In my research, I primarily use R, but I try to use existing code if available. In neuroimaging and other areas, that means calling MATLAB code. There are some existing solutions for the problem of R to MATLAB: namely the R.matlab package and the RMatlab package (which can call R from MATLAB as well). I do not use thse solutions usually though.

Previously, Mandy Mejia wrote “THREE WAYS TO USE MATLAB FROM R”. Option 2 is about how to use R.matlab, and Mandy gives and example with some cod. She also describes in Options 1 and 3 how to use the system command to call MATLAB commands.

I like this strategy options because:

  1. I didn’t take the time to learn R.matlab.
  2. It worked for me.
  3. I wrote a package to wrap the options Mandy described: matlabr.

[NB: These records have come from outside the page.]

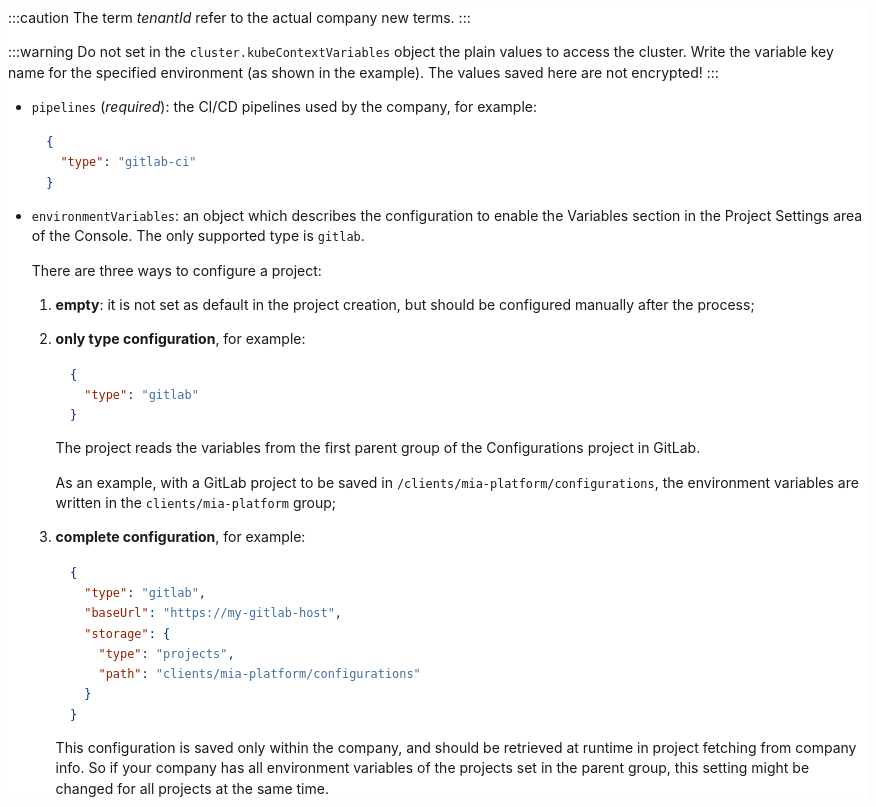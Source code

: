  :::caution
  The term _tenantId_ refer to the actual company new terms.
  :::

  :::warning
  Do not set in the `cluster.kubeContextVariables` object the plain values to access the cluster. Write the variable key name for the specified environment (as shown in the example). The values saved here are not encrypted!
  :::

* `pipelines` (*required*): the CI/CD pipelines used by the company, for example:

    ```json
      {
        "type": "gitlab-ci"
      }
    ```

* `environmentVariables`: an object which describes the configuration to enable the Variables section in the Project Settings area of the Console. The only supported type is `gitlab`.

  There are three ways to configure a project:

  1. **empty**: it is not set as default in the project creation, but should be configured manually after the process;

  2. **only type configuration**, for example:

      ```json
        {
          "type": "gitlab"
        }
      ```

      The project reads the variables from the first parent group of the Configurations project in GitLab.

      As an example, with a GitLab project to be saved in `/clients/mia-platform/configurations`, the environment variables are written in the `clients/mia-platform` group;

  3. **complete configuration**, for example:

      ```json
        {
          "type": "gitlab",
          "baseUrl": "https://my-gitlab-host",
          "storage": {
            "type": "projects",
            "path": "clients/mia-platform/configurations"
          }
        }
      ```

      This configuration is saved only within the company, and should be retrieved at runtime in project fetching from company info. So if your company has all environment variables of the projects set in the parent group, this setting might be changed for all projects at the same time.
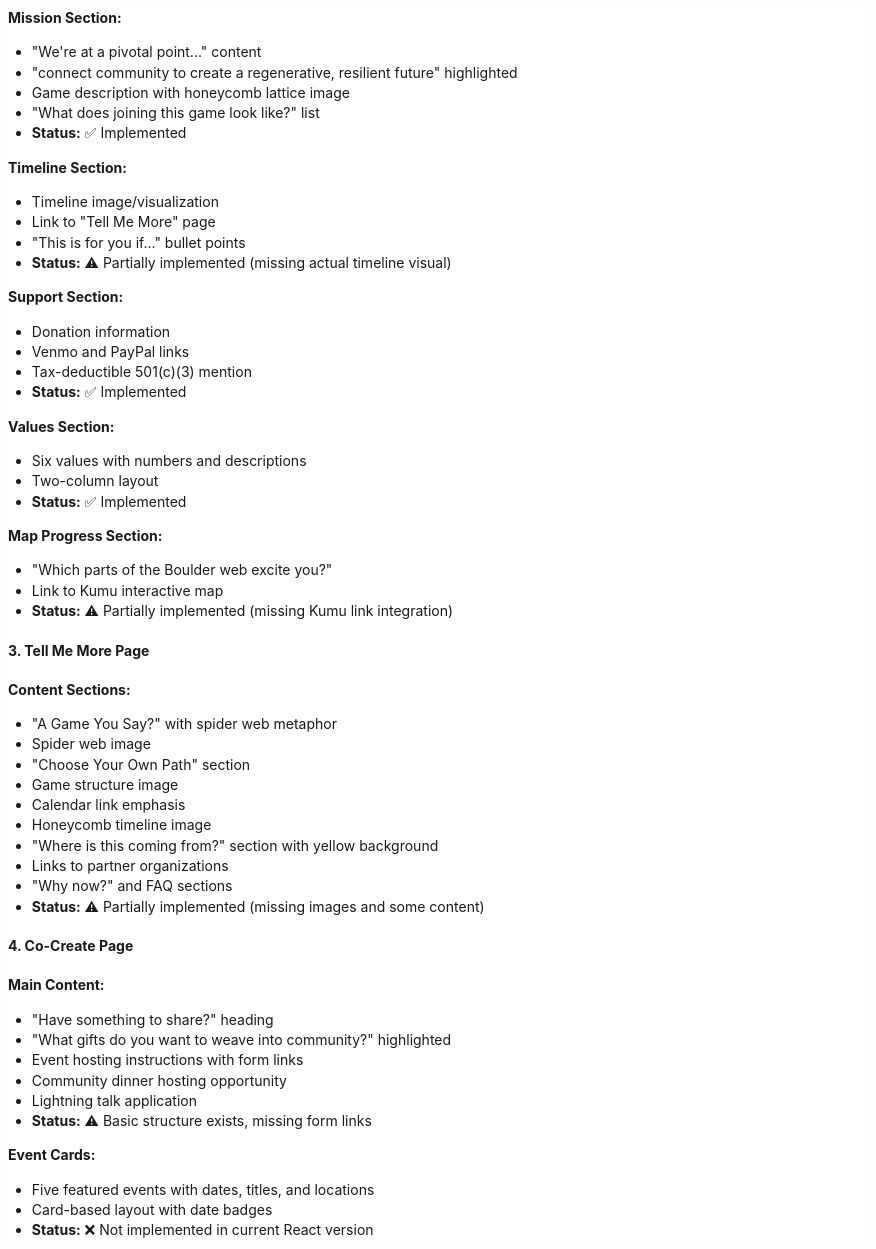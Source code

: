**Mission Section:**
- "We're at a pivotal point..." content
- "connect community to create a regenerative, resilient future" highlighted
- Game description with honeycomb lattice image
- "What does joining this game look like?" list
- **Status:** ✅ Implemented

**Timeline Section:**
- Timeline image/visualization
- Link to "Tell Me More" page
- "This is for you if..." bullet points
- **Status:** ⚠️ Partially implemented (missing actual timeline visual)

**Support Section:**
- Donation information
- Venmo and PayPal links
- Tax-deductible 501(c)(3) mention
- **Status:** ✅ Implemented

**Values Section:**
- Six values with numbers and descriptions
- Two-column layout
- **Status:** ✅ Implemented

**Map Progress Section:**
- "Which parts of the Boulder web excite you?"
- Link to Kumu interactive map
- **Status:** ⚠️ Partially implemented (missing Kumu link integration)

#### 3. Tell Me More Page

**Content Sections:**
- "A Game You Say?" with spider web metaphor
- Spider web image
- "Choose Your Own Path" section
- Game structure image
- Calendar link emphasis
- Honeycomb timeline image
- "Where is this coming from?" section with yellow background
- Links to partner organizations
- "Why now?" and FAQ sections
- **Status:** ⚠️ Partially implemented (missing images and some content)

#### 4. Co-Create Page

**Main Content:**
- "Have something to share?" heading
- "What gifts do you want to weave into community?" highlighted
- Event hosting instructions with form links
- Community dinner hosting opportunity
- Lightning talk application
- **Status:** ⚠️ Basic structure exists, missing form links

**Event Cards:**
- Five featured events with dates, titles, and locations
- Card-based layout with date badges
- **Status:** ❌ Not implemented in current React version
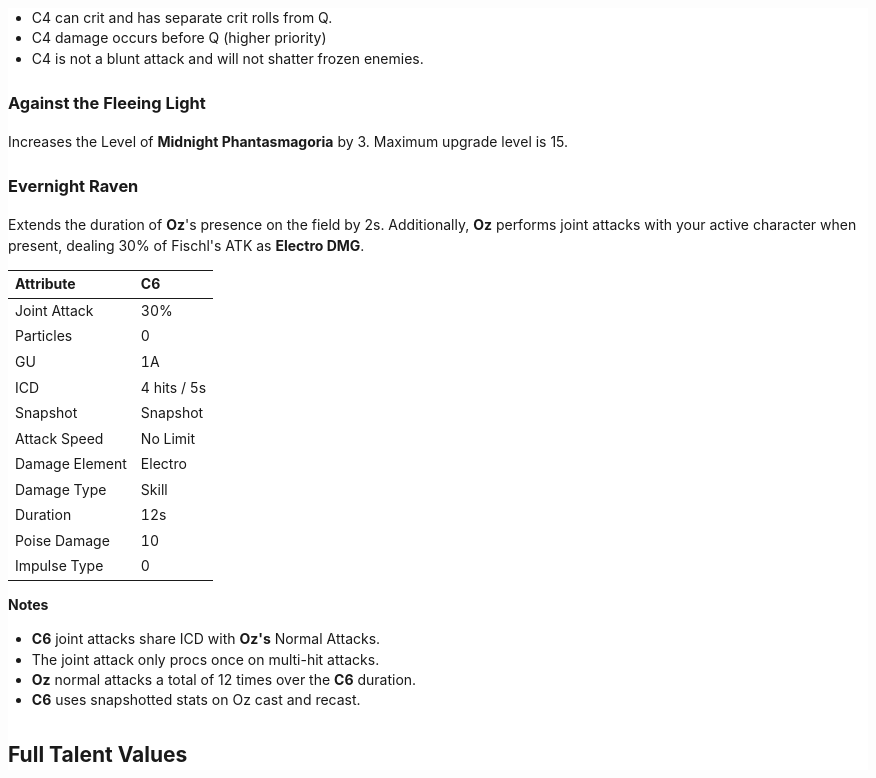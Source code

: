* C4 can crit and has separate crit rolls from Q.
* C4 damage occurs before Q (higher priority)
* C4 is not a blunt attack and will not shatter frozen enemies.

</TabItem>

<TabItem value="c5" label="C5">

### Against the Fleeing Light

Increases the Level of **Midnight Phantasmagoria** by 3.
Maximum upgrade level is 15.

</TabItem>

<TabItem value="c6" label="C6">

### Evernight Raven

Extends the duration of **Oz**'s presence on the field by 2s. Additionally, **Oz** performs joint attacks with your active character when present, dealing 30% of Fischl's ATK as **Electro DMG**.

| Attribute | C6 |
| :--- | :--- |
| Joint Attack | 30% |
| Particles | 0 |
| GU | 1A |
| ICD | 4 hits / 5s |
| Snapshot | Snapshot |
| Attack Speed | No Limit |
| Damage Element | Electro |
| Damage Type | Skill |
| Duration | 12s |
| Poise Damage | 10 |
| Impulse Type | 0 |

**Notes**
* **C6** joint attacks share ICD with **Oz's** Normal Attacks.
* The joint attack only procs once on multi-hit attacks.
* **Oz** normal attacks a total of 12 times over the **C6** duration.
* **C6** uses snapshotted stats on Oz cast and recast.

</TabItem>
</Tabs>

## Full Talent Values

matlabr: Wrapping together system calls to MATLAB

The matlabr package is located in GitHub and you can install it with the following command:


It has a very small set of functions and I will go through each function and describe what they do:

  1. get_matlab: Mostly internal command that will return a character string that will be passed to system. If matlab is in your PATH (bash variable), and you are using R based on the terminal, the command would return "matlab". If MATLAB is not in your PATH or using a GUI-based system like RStudio, you must set options(matlab.path='/your/path/to/matlab').
  2. have_matlab: Wrapper for get_matlab to return a logical if matlab is found.
  3. run_matlab_script: This will pass a .m file to MATLAB. It also wraps the command in a try-catch statement in MATLAB so that if it fails, it will print the error message. Without this try-catch, if MATLAB errors, then running the command will remain in MATLAB and not return to R.
  4. run_matlab_code: This takes a character vector of MATLAB code, ends lines with ;, writes it to a temporary .m file, and then runs run_matlab_script on the temporary .m file.
  5. rvec_to_matlab: Takes in a numeric R vector and creates a MATLAB column matrix.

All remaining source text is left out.